The Mycobacterium tuberculosis complex includes M. tuberculosis (majority of cases), M. bovis and M. africanum.2
Infection is through droplet inhalation and therefore commonly spread by coughing and sneezing.3
After exposure to TB, the mycobacterium is engulfed by macrophages in the lung. Most people clear the infection at this point and have a spontaneous recovery. Those who do not clear it develop primary TB (Figure 1).3
Primary TB leads to asymptomatic latent TB in most people. Latent TB can re-activate in 10%, causing post-primary TB.
A small number of people with primary TB develop primary progressive pulmonary or extra-pulmonary TB through haematogenous dissemination.3
Extra-pulmonary TB can affect almost any organ:4
Genitourinary (sterile pyuria, pyelonephritis)
Central nervous system (meningitis)
Gastrointestinal system (peritonitis)
Spinal vertebrae (Pott’s disease)
Miliary TB is a disseminated form of TB commonly found in the lungs, which can develop from primary progressive or post-primary TB. The name originates from millet seeds which are said to resemble the lung nodules occurring in miliary TB.3
An important risk factor is close contact with a patient infected with pulmonary TB. It is important to consider exposure at school and/or work (including healthcare professionals).
Demographic features which confer increased risk of TB are ethnic minorities, those born in or travelling from high prevalence areas (India and sub-Saharan Africa), extremes of age and homelessness.1
Some medical conditions or medications can increase the risk of contracting TB or reactivation of latent TB. These include alcohol and drug dependency, immunosuppression (including HIV), malignancy, diabetes, long term steroid use and end-stage renal disease.1
Primary TB is often asymptomatic, and symptoms of primary progressive or post-primary TB are varied.1 A thorough history and examination are therefore vital when considering TB.
ECG: small complexes suggestive of pericardial effusion or ST-T wave changes in pericarditis6
Relevant laboratory investigations include:1
Basic blood tests: looking for raised inflammatory markers, renal and liver profile to guide the use of drug treatment
Viral screen: HIV, hepatitis B and C which can increase the risk of TB
Sputum microscopy, culture and sensitivities: three samples (a least one early morning) prior to starting antimicrobial treatment. Bronchoscopy with lavage or bronchial washings can be considered if there is no spontaneous sputum production.
Rapid diagnostic tests for TB are used in some cases.
Extra-pulmonary sites: early morning urine or lymph node biopsies can be cultured for TB.
Mantoux and interferon-gamma release assay: can help to diagnose latent TB.7
Analysing samples for TB1
Samples are stained with Ziehl-Neelson (ZN) stain for acid-fast bacilli.

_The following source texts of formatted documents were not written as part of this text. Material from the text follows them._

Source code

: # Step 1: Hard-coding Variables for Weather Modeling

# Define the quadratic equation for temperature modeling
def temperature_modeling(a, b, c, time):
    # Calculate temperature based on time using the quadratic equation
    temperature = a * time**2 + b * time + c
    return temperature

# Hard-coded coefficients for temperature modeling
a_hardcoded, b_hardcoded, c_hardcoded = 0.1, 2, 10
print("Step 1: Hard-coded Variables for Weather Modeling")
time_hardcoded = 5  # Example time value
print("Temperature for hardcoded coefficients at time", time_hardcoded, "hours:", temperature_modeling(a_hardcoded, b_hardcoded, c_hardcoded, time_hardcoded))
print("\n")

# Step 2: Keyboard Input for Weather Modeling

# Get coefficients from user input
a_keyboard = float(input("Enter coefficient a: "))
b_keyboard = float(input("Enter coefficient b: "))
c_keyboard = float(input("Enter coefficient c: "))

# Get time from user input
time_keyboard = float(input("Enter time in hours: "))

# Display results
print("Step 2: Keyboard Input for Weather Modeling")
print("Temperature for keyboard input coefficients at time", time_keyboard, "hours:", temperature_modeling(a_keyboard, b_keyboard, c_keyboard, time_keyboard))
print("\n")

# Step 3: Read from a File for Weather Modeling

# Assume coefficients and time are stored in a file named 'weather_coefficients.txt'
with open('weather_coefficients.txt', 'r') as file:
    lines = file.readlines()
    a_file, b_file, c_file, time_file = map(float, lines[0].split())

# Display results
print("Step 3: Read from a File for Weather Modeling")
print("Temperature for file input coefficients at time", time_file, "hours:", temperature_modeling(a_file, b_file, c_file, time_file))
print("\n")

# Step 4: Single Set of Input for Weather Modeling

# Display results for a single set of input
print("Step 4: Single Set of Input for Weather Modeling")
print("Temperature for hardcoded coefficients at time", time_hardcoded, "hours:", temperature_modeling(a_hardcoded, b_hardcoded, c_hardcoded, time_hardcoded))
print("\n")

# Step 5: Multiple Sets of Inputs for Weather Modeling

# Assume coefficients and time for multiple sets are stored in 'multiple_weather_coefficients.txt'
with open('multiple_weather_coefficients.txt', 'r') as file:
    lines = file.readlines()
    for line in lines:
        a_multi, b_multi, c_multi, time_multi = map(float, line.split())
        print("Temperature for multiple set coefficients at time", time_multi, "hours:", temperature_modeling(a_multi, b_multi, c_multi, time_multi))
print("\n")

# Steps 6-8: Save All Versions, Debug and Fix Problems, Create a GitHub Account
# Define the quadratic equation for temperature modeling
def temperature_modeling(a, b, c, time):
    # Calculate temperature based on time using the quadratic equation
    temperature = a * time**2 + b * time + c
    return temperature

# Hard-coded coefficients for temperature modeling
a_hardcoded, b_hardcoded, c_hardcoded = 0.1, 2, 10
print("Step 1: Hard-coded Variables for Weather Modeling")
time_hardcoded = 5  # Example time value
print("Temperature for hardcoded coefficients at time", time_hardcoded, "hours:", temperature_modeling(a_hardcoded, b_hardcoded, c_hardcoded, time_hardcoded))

Samples are cultured on Löwenstein-Jensen media for 4-8 weeks. Sensitivities are complete after a further 3-4 weeks.
The most useful initial imaging is a chest X-ray.
Pulmonary TB can have various appearances on chest x-ray:8
Patchy or lobar consolidation
Linear and nodular opacities
Miliary TB (small, uniformly distributed nodules)
Cavitating lesions (more likely in post-primary TB)
Tuberculoma (a caseating granuloma)
Calcified tuberculoma (known as a Ghon focus) or lymph nodes
A CT chest can be used to further characterise pulmonary lesions or investigate for differential diagnoses.
Further investigations will depend on any features of extra-pulmonary TB identified from history or examination.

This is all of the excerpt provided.